ABOUT THIS TASK: Reproduce the data shown below exactly.

━━━━━ STUDY MATERIAL ━━━━━

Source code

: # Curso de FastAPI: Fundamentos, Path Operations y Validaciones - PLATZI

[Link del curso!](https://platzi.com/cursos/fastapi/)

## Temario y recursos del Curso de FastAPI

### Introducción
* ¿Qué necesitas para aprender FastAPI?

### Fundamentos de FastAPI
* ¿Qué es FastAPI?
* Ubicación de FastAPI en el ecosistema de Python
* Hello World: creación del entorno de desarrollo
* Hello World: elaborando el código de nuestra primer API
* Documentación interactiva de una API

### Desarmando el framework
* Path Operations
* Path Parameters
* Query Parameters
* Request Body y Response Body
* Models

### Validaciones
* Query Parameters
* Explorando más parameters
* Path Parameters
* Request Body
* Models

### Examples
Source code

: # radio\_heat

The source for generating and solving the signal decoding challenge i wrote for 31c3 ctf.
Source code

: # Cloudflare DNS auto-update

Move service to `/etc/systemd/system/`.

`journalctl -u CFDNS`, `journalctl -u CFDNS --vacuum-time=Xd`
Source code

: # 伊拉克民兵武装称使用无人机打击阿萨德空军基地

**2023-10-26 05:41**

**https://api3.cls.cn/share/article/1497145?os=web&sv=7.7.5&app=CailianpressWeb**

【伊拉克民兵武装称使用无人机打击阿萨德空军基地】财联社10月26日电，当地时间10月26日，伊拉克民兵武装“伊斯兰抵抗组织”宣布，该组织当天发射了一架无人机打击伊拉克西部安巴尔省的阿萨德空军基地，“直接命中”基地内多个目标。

━━━━━

REPLY TO THE EXERCISE:
Source code

: # Curso de FastAPI: Fundamentos, Path Operations y Validaciones - PLATZI

[Link del curso!](https://platzi.com/cursos/fastapi/)

## Temario y recursos del Curso de FastAPI

### Introducción
* ¿Qué necesitas para aprender FastAPI?

### Fundamentos de FastAPI
* ¿Qué es FastAPI?
* Ubicación de FastAPI en el ecosistema de Python
* Hello World: creación del entorno de desarrollo
* Hello World: elaborando el código de nuestra primer API
* Documentación interactiva de una API

### Desarmando el framework
* Path Operations
* Path Parameters
* Query Parameters
* Request Body y Response Body
* Models

### Validaciones
* Query Parameters
* Explorando más parameters
* Path Parameters
* Request Body
* Models

### Examples
Source code

: # radio\_heat

The source for generating and solving the signal decoding challenge i wrote for 31c3 ctf.
Source code

: # Cloudflare DNS auto-update

Move service to `/etc/systemd/system/`.

`journalctl -u CFDNS`, `journalctl -u CFDNS --vacuum-time=Xd`
Source code

: # 伊拉克民兵武装称使用无人机打击阿萨德空军基地

**2023-10-26 05:41**

**https://api3.cls.cn/share/article/1497145?os=web&sv=7.7.5&app=CailianpressWeb**

【伊拉克民兵武装称使用无人机打击阿萨德空军基地】财联社10月26日电，当地时间10月26日，伊拉克民兵武装“伊斯兰抵抗组织”宣布，该组织当天发射了一架无人机打击伊拉克西部安巴尔省的阿萨德空军基地，“直接命中”基地内多个目标。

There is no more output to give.